(Beginning of Records to process)

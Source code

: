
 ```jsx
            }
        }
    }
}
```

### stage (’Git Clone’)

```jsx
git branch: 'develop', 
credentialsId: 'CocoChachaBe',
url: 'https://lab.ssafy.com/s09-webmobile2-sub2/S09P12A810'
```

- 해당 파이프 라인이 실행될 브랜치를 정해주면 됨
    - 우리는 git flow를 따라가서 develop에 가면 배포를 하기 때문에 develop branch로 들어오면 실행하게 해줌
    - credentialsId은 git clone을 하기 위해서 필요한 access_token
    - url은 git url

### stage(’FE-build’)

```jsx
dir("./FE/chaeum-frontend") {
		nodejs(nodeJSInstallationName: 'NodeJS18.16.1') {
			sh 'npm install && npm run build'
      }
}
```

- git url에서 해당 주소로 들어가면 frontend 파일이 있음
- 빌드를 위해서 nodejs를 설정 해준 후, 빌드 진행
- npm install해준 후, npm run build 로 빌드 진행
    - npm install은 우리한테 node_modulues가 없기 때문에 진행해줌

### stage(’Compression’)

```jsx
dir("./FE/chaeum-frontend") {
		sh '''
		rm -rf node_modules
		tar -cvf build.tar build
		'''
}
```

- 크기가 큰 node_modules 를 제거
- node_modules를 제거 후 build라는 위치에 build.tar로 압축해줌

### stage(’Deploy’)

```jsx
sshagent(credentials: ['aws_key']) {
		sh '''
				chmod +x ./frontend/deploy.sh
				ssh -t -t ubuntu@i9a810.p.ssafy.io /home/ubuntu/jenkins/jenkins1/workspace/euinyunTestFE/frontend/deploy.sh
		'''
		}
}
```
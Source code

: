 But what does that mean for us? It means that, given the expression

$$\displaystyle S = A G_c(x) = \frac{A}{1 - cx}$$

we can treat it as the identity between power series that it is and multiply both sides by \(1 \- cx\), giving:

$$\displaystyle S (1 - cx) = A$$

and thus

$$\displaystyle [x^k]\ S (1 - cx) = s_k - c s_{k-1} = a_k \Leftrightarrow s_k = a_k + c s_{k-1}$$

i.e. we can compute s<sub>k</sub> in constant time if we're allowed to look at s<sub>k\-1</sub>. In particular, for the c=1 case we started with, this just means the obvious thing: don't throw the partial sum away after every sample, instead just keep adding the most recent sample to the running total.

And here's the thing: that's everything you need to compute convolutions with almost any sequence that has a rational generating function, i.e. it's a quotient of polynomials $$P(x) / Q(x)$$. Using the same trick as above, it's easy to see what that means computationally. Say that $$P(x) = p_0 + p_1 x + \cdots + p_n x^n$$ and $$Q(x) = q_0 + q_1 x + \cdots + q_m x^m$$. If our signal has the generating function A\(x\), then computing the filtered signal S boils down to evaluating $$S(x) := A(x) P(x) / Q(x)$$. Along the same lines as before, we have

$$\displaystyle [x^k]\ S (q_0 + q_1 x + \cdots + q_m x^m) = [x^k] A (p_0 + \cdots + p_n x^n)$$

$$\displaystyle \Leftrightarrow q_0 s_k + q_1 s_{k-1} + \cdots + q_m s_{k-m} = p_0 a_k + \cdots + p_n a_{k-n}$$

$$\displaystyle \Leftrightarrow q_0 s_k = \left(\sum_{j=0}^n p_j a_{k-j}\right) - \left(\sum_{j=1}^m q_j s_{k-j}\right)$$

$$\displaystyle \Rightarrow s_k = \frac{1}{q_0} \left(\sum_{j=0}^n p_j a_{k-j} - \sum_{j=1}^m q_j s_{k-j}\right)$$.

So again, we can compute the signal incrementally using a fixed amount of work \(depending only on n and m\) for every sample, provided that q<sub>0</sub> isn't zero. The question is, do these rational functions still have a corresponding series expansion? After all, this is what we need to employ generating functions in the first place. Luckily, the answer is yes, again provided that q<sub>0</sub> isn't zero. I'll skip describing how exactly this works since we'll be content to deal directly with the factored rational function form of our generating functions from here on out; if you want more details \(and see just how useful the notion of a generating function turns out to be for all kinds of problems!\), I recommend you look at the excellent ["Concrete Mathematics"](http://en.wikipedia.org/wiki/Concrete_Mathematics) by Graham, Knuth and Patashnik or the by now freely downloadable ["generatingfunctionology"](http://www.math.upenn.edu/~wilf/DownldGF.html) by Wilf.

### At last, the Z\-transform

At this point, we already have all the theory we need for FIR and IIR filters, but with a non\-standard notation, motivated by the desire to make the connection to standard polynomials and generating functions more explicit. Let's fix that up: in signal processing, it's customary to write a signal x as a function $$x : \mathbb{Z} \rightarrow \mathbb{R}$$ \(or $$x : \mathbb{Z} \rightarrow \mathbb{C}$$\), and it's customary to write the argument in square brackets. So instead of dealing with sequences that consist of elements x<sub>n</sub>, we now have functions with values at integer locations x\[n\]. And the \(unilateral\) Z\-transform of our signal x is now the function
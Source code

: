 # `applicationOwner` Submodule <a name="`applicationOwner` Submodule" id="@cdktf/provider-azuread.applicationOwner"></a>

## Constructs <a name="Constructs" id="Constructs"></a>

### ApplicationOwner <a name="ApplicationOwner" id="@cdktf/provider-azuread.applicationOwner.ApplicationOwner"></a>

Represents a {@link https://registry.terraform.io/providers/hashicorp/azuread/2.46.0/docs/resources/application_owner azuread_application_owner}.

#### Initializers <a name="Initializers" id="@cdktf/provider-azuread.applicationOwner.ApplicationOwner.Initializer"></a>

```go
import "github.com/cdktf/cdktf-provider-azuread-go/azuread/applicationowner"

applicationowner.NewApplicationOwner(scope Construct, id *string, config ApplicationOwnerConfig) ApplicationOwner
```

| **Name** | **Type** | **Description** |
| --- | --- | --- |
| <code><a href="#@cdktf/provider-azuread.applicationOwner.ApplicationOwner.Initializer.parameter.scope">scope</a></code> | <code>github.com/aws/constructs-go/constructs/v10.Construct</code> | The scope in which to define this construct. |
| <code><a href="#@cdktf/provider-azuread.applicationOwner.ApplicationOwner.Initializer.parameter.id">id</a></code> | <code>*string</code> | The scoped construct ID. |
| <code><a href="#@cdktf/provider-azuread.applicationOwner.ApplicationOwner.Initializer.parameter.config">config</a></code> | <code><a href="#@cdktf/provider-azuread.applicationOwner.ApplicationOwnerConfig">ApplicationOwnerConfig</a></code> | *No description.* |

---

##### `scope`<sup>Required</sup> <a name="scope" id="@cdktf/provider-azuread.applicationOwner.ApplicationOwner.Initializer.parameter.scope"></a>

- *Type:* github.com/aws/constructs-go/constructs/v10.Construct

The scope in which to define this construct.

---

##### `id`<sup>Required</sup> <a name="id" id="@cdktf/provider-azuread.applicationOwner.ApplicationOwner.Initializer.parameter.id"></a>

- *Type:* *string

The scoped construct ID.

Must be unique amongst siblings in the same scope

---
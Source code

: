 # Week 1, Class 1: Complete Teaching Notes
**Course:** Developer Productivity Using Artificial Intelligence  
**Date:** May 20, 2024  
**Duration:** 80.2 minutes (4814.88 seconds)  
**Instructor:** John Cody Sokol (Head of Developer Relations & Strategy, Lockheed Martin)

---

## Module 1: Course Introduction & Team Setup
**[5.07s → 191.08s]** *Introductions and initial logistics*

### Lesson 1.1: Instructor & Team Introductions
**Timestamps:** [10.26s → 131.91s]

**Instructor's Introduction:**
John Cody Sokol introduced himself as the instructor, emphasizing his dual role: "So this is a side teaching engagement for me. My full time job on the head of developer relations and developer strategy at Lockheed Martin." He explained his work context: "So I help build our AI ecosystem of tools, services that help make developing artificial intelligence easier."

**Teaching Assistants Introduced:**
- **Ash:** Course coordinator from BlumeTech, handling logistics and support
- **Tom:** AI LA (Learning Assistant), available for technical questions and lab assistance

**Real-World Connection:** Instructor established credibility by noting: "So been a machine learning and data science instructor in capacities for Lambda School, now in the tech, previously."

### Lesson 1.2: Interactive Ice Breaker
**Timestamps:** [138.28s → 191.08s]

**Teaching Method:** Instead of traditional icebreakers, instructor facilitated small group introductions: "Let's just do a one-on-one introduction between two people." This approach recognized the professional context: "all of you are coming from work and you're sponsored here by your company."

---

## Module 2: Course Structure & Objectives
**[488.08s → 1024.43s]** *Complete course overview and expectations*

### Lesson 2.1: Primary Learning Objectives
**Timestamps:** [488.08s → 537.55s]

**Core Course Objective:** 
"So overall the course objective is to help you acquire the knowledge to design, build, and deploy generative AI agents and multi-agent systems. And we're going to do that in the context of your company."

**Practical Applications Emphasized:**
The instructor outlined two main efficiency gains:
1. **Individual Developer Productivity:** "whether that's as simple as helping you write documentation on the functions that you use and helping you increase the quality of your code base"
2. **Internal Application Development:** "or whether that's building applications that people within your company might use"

(End of Records to process)

Provide the number of lines in the entries that include "frontend", and no other text.

5